Despite what people may tell you, everyone has at least one relationship regret. In my almost 20 years of being a therapist, I have never met a client who didn’t wish they had done something different in a past relationship – it’s totally normal. The problem arises when you can’t let the regret go; when it keeps you tied to the past and prevents you from moving into the future. In this case, it’s important to identify exactly what the regret is about. Did you behave badly? Break someone’s heart in a way you’re ashamed of now? If so, perhaps you can make amends to them – write them a letter or email. If contact is not possible (or might make things worse for that person – definitely something to consider), then write a letter anyway without sending it. Pour into it everything you wish you hadn’t done, and what you would have done differently. This simple exercise can be a powerful aid in letting go.
But what if the relationship regret is that you’re afraid you’ve let “the one” get away? Many people struggle with this fear – oftentimes it’s an early or first love, and immaturity kept one or both people from being able to sustain the relationship. If this is your struggle, try to take an honest look back at the relationship, not just the best of times. Chances are that there were some valid reasons why the relationship didn’t last, despite the powerful feelings you remember. Sometimes even the most intense connection isn’t enough to keep life in a relationship; this is especially true if it lacks trust, honesty, empathy, or compassion.

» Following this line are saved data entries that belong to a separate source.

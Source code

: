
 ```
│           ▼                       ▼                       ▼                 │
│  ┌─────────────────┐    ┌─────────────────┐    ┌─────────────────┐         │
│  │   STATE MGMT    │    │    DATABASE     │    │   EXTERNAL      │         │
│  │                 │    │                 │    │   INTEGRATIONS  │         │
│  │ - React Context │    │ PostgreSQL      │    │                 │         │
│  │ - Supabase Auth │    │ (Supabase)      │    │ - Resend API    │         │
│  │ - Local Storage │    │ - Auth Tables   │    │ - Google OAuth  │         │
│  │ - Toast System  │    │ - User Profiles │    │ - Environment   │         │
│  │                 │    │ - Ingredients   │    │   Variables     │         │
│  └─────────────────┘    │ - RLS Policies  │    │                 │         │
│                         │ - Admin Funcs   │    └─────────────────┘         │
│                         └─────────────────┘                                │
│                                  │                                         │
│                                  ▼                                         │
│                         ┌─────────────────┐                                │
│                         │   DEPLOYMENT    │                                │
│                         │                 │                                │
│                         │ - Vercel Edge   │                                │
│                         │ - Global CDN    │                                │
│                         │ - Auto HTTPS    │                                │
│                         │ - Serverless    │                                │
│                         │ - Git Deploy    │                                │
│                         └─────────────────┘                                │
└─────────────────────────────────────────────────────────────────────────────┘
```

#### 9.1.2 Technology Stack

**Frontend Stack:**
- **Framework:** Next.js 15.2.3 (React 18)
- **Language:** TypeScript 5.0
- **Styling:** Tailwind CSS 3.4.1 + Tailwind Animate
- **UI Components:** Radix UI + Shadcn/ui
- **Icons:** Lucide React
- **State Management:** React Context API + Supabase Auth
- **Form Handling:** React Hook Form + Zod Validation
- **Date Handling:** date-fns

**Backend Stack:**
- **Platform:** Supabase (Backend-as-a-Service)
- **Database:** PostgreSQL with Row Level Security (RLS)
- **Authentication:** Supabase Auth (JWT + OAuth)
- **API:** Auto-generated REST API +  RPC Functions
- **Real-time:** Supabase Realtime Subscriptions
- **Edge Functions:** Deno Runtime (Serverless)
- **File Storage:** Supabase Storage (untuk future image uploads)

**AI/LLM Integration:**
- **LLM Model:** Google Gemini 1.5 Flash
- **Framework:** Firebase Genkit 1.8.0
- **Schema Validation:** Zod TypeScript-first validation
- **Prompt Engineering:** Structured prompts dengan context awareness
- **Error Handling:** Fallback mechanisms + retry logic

Finally, take an aerial view: could there be another reason why you find yourself stuck in regret? Sometimes, even unknowingly, people keep themselves tied to the past – even a bad past – because it’s more familiar than an unknown future. Being bound to a regretful past can keep us from taking new risks, meeting new people, and daring to be vulnerable in a new relationship. If you’ve been hurt in the past, sometimes this can feel safer…but the truth is that it’s also pretty lonely. Depending on how long it’s been, you can use the passage of time to your benefit. What have you learned in the time since, and what will you do differently in your next relationship? The hurts of the past may just be the price you had to pay in order to get to a better future, a deeper relationship, and a new knowledge of yourself. Think about what it would mean to free yourself, and what you could gain…and when you might be ready to try to let yourself live without the regrets.